TASK: Copy out all lines in the data below containing the string "index".

——

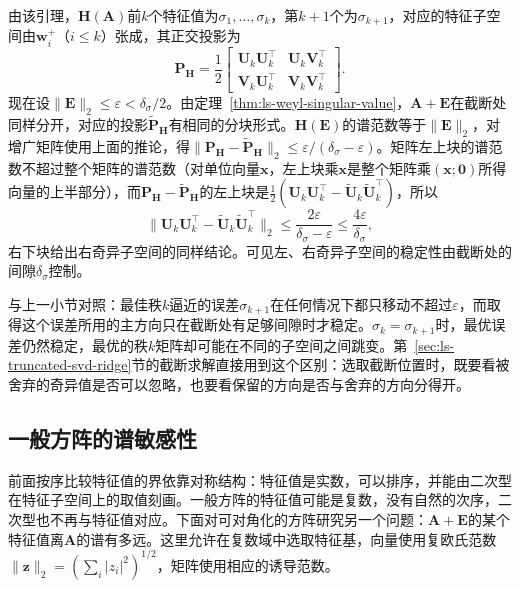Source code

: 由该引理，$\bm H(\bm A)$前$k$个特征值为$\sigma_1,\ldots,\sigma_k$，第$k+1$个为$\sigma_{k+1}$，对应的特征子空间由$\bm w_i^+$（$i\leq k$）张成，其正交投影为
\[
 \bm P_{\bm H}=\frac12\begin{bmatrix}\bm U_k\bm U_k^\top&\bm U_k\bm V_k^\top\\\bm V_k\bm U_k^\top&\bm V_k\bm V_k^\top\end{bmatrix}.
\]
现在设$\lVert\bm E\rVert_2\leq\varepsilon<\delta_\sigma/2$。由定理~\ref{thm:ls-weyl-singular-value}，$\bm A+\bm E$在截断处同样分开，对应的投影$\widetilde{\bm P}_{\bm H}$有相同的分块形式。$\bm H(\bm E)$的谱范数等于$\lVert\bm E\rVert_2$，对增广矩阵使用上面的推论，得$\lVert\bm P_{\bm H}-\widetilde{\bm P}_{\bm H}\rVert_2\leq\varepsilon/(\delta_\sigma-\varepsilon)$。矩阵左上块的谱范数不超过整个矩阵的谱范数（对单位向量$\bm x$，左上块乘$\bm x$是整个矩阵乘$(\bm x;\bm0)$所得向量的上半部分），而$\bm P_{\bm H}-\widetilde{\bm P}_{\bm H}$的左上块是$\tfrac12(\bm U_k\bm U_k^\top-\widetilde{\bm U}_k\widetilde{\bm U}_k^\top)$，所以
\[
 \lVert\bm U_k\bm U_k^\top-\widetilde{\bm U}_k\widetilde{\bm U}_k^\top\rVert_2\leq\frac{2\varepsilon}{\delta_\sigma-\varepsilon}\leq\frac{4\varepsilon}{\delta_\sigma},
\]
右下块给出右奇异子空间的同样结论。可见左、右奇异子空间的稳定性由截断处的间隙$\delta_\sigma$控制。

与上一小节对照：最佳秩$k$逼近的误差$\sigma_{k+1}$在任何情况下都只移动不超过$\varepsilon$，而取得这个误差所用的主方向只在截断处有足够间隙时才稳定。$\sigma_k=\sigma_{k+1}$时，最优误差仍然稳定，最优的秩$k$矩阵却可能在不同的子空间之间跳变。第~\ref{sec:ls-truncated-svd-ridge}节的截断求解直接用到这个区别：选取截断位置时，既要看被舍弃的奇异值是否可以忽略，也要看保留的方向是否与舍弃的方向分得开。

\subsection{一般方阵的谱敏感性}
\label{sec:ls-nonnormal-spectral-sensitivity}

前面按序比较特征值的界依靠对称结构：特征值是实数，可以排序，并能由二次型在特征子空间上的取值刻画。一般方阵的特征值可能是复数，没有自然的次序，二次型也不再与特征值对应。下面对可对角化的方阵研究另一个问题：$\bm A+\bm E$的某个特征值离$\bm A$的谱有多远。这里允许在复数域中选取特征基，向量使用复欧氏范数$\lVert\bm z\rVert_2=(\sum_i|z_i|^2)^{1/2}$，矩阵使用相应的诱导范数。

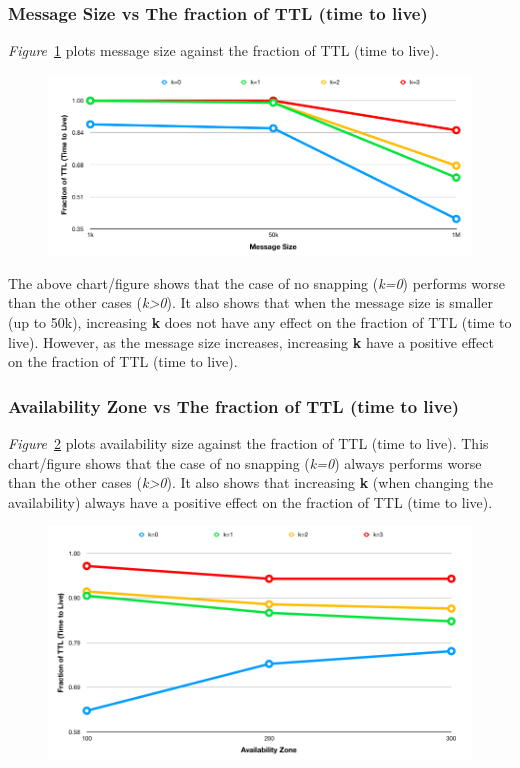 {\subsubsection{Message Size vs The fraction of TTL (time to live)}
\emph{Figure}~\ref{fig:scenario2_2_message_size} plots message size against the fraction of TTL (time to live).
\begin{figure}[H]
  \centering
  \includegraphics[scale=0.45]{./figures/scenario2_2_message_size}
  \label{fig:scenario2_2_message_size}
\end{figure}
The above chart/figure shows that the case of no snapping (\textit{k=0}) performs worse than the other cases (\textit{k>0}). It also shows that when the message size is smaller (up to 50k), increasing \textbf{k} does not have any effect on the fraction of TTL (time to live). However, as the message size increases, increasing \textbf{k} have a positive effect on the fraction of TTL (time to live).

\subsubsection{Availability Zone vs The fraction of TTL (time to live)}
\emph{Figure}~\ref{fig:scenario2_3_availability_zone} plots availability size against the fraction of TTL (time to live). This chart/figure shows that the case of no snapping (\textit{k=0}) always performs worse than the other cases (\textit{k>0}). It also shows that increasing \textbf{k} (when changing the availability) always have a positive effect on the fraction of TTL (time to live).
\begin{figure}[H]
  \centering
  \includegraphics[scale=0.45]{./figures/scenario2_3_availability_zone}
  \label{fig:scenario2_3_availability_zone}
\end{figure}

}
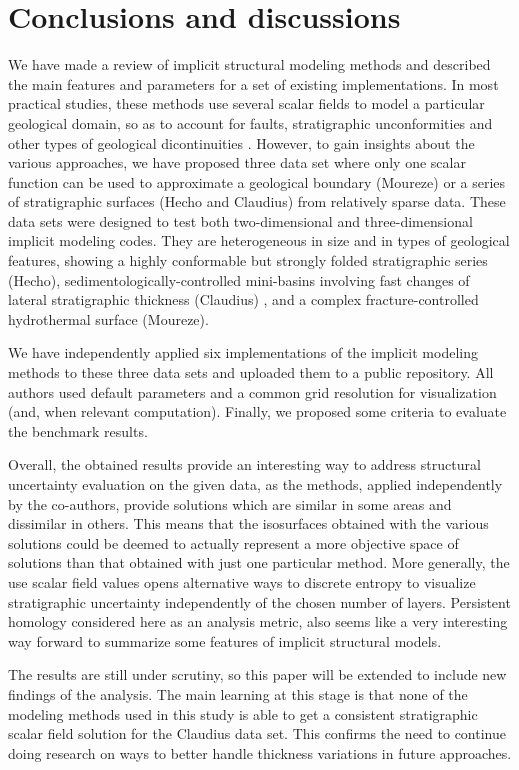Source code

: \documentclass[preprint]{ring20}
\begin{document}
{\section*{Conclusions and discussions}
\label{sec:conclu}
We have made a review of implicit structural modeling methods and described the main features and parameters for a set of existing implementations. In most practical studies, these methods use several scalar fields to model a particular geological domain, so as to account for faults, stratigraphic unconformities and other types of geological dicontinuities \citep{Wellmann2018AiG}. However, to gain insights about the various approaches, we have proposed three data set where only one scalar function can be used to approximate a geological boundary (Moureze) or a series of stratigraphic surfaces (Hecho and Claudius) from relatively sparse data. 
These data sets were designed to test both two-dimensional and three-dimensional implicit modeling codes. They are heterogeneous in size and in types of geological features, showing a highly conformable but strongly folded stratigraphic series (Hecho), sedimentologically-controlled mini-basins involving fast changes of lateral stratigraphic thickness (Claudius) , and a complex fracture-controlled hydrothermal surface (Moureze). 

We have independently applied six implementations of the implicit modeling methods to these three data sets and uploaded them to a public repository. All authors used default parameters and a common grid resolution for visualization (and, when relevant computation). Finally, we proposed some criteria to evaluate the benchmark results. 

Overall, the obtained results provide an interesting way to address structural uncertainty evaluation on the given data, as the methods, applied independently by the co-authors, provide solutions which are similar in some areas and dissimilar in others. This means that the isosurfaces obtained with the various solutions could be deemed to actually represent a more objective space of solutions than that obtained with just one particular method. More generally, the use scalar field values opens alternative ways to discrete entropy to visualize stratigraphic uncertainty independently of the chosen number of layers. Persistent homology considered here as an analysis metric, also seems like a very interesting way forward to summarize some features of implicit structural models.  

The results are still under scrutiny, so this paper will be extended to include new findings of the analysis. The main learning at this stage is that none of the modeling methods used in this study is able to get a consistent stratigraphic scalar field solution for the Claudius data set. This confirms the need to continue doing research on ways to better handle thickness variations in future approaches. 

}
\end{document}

——

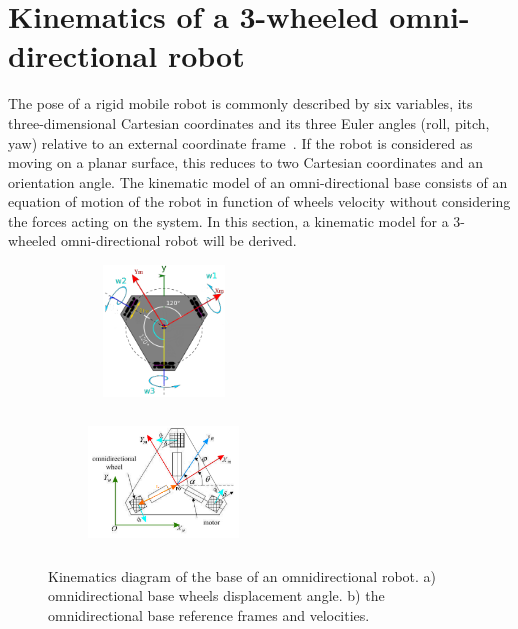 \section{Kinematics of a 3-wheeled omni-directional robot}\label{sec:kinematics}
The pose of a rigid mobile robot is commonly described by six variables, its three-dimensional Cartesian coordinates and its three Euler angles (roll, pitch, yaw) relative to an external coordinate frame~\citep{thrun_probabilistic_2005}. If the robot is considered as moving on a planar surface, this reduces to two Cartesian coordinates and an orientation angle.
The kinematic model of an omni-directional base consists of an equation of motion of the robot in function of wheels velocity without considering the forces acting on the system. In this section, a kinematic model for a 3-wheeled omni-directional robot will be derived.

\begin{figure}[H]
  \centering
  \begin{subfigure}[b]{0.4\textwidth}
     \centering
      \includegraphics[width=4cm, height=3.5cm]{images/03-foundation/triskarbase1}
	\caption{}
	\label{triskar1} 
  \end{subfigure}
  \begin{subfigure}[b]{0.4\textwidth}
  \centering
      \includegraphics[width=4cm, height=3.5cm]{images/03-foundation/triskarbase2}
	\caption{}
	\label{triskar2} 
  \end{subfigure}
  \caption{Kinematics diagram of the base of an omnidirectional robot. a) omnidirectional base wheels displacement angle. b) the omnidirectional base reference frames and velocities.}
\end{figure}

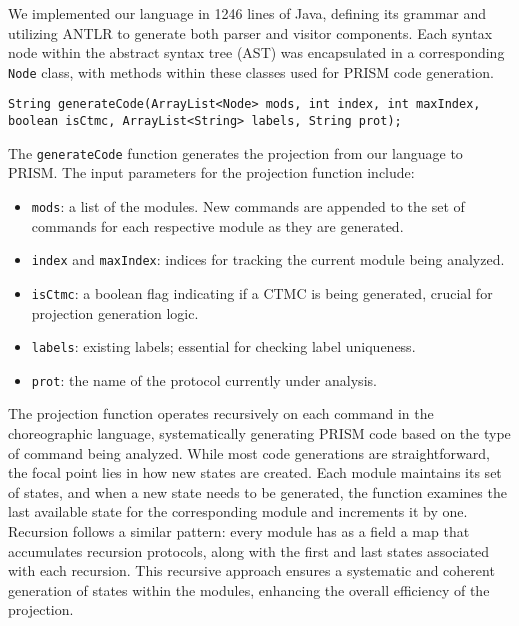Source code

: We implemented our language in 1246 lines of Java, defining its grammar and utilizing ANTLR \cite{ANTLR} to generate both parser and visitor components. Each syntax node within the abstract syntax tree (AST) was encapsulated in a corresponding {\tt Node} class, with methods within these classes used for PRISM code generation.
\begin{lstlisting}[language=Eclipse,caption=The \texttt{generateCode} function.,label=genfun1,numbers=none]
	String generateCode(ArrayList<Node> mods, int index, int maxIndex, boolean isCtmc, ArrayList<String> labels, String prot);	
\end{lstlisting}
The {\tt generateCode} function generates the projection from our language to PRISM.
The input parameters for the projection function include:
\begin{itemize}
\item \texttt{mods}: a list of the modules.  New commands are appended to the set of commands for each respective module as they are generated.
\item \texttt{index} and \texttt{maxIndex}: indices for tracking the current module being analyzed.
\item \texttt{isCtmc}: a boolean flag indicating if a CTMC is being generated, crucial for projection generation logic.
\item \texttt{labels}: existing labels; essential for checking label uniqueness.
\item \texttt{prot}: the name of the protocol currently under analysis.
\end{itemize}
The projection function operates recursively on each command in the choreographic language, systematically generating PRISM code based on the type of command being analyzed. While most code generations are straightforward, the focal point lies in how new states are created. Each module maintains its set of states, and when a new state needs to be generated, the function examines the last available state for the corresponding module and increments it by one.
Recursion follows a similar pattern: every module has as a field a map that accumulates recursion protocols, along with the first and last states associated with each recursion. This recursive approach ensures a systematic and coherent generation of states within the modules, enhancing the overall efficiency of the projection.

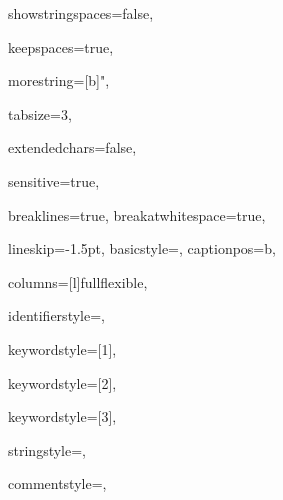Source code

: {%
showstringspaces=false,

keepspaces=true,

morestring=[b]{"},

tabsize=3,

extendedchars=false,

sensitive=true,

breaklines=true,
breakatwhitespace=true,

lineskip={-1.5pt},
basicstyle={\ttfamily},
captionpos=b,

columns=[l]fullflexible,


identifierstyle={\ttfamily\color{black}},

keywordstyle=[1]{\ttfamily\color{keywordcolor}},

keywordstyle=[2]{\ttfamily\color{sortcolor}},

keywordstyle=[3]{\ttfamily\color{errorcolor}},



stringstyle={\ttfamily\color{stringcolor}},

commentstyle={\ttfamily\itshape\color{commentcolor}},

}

——

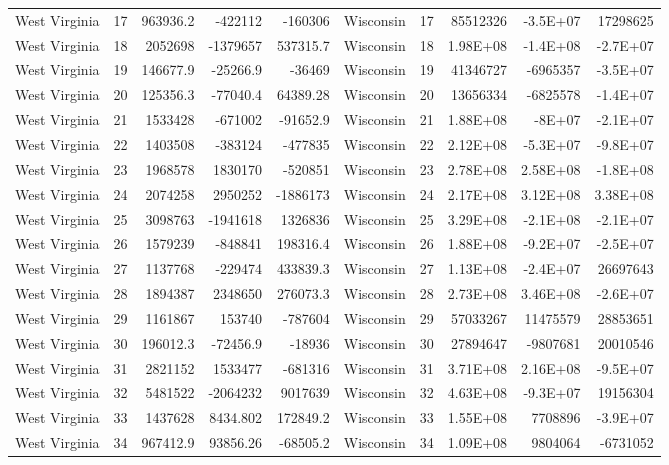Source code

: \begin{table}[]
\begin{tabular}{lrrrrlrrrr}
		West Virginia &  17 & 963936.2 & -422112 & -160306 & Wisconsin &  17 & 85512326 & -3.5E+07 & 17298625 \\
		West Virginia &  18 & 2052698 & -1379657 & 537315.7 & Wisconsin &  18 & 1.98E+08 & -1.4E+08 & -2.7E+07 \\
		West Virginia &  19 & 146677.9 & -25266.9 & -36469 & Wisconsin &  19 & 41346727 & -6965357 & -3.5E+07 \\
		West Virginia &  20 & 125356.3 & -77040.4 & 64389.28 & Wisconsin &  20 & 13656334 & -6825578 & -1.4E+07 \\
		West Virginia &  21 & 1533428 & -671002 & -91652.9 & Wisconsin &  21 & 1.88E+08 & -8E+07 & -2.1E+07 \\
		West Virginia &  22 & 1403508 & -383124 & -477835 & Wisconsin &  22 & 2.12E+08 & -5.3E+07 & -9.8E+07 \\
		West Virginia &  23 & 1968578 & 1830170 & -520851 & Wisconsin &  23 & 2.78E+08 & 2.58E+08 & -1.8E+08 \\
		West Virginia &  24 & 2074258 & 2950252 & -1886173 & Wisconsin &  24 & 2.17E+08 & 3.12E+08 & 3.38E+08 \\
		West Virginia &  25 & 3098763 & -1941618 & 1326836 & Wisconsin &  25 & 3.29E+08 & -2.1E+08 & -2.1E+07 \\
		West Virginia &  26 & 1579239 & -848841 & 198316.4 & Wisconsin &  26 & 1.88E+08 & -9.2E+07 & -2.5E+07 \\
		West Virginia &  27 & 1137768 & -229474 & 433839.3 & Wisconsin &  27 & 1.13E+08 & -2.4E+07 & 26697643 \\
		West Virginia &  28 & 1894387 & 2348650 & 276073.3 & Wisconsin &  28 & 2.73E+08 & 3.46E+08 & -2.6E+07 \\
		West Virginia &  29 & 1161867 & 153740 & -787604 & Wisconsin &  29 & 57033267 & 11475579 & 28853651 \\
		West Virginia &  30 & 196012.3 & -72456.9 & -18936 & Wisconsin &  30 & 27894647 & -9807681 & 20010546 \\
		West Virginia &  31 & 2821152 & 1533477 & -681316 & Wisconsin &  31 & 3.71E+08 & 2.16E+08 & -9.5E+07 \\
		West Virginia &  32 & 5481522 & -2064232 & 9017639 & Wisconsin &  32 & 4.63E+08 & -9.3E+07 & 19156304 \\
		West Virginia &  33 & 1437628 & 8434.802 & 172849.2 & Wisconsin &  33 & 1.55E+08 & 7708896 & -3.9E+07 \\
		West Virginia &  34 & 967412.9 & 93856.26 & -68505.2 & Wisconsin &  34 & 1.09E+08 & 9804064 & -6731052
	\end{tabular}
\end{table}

——

SOLUTION BELOW:
	String generateCode(ArrayList<Node> mods, int index, int maxIndex, boolean isCtmc, ArrayList<String> labels, String prot);	
\item \texttt{index} and \texttt{maxIndex}: indices for tracking the current module being analyzed.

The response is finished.